> ENTRIES PROVIDED:
__________________________________________________

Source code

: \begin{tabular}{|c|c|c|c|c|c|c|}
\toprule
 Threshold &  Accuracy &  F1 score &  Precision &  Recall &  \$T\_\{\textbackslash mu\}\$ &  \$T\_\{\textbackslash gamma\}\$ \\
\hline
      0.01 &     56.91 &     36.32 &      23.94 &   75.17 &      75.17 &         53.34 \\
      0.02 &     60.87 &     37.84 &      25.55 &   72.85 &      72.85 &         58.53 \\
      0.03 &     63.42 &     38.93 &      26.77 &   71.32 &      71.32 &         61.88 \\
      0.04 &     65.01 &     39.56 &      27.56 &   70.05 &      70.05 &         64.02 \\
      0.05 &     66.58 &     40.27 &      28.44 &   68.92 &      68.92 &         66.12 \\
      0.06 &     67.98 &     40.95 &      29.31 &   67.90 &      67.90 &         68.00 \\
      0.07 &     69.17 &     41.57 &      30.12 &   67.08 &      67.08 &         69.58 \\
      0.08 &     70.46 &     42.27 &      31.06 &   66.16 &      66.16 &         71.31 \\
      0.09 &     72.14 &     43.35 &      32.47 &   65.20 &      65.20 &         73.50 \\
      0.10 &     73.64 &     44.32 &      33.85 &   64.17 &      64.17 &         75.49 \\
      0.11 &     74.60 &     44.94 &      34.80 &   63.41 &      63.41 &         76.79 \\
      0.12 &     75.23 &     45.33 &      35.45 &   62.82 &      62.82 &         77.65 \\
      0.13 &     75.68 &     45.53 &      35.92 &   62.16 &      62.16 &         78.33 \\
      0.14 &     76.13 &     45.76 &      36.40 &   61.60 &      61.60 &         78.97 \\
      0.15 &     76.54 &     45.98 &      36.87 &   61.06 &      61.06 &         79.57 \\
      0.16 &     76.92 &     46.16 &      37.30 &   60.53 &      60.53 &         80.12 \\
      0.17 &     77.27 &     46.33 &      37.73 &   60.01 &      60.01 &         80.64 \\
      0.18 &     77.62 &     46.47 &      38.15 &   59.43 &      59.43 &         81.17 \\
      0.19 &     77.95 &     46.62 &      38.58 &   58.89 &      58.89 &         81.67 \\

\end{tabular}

__________________________________________________

> WHAT THE TASK ASKS:
In full and without error, repeat the material above.

> REPLY:
Source code

: \begin{tabular}{|c|c|c|c|c|c|c|}
\toprule
 Threshold &  Accuracy &  F1 score &  Precision &  Recall &  \$T\_\{\textbackslash mu\}\$ &  \$T\_\{\textbackslash gamma\}\$ \\
\hline
      0.01 &     56.91 &     36.32 &      23.94 &   75.17 &      75.17 &         53.34 \\
      0.02 &     60.87 &     37.84 &      25.55 &   72.85 &      72.85 &         58.53 \\
      0.03 &     63.42 &     38.93 &      26.77 &   71.32 &      71.32 &         61.88 \\
      0.04 &     65.01 &     39.56 &      27.56 &   70.05 &      70.05 &         64.02 \\
      0.05 &     66.58 &     40.27 &      28.44 &   68.92 &      68.92 &         66.12 \\
      0.06 &     67.98 &     40.95 &      29.31 &   67.90 &      67.90 &         68.00 \\
      0.07 &     69.17 &     41.57 &      30.12 &   67.08 &      67.08 &         69.58 \\
      0.08 &     70.46 &     42.27 &      31.06 &   66.16 &      66.16 &         71.31 \\
      0.09 &     72.14 &     43.35 &      32.47 &   65.20 &      65.20 &         73.50 \\
      0.10 &     73.64 &     44.32 &      33.85 &   64.17 &      64.17 &         75.49 \\
      0.11 &     74.60 &     44.94 &      34.80 &   63.41 &      63.41 &         76.79 \\
      0.12 &     75.23 &     45.33 &      35.45 &   62.82 &      62.82 &         77.65 \\
      0.13 &     75.68 &     45.53 &      35.92 &   62.16 &      62.16 &         78.33 \\
      0.14 &     76.13 &     45.76 &      36.40 &   61.60 &      61.60 &         78.97 \\
      0.15 &     76.54 &     45.98 &      36.87 &   61.06 &      61.06 &         79.57 \\
      0.16 &     76.92 &     46.16 &      37.30 &   60.53 &      60.53 &         80.12 \\
      0.17 &     77.27 &     46.33 &      37.73 &   60.01 &      60.01 &         80.64 \\
      0.18 &     77.62 &     46.47 &      38.15 &   59.43 &      59.43 &         81.17 \\
      0.19 &     77.95 &     46.62 &      38.58 &   58.89 &      58.89 &         81.67 \\

\end{tabular}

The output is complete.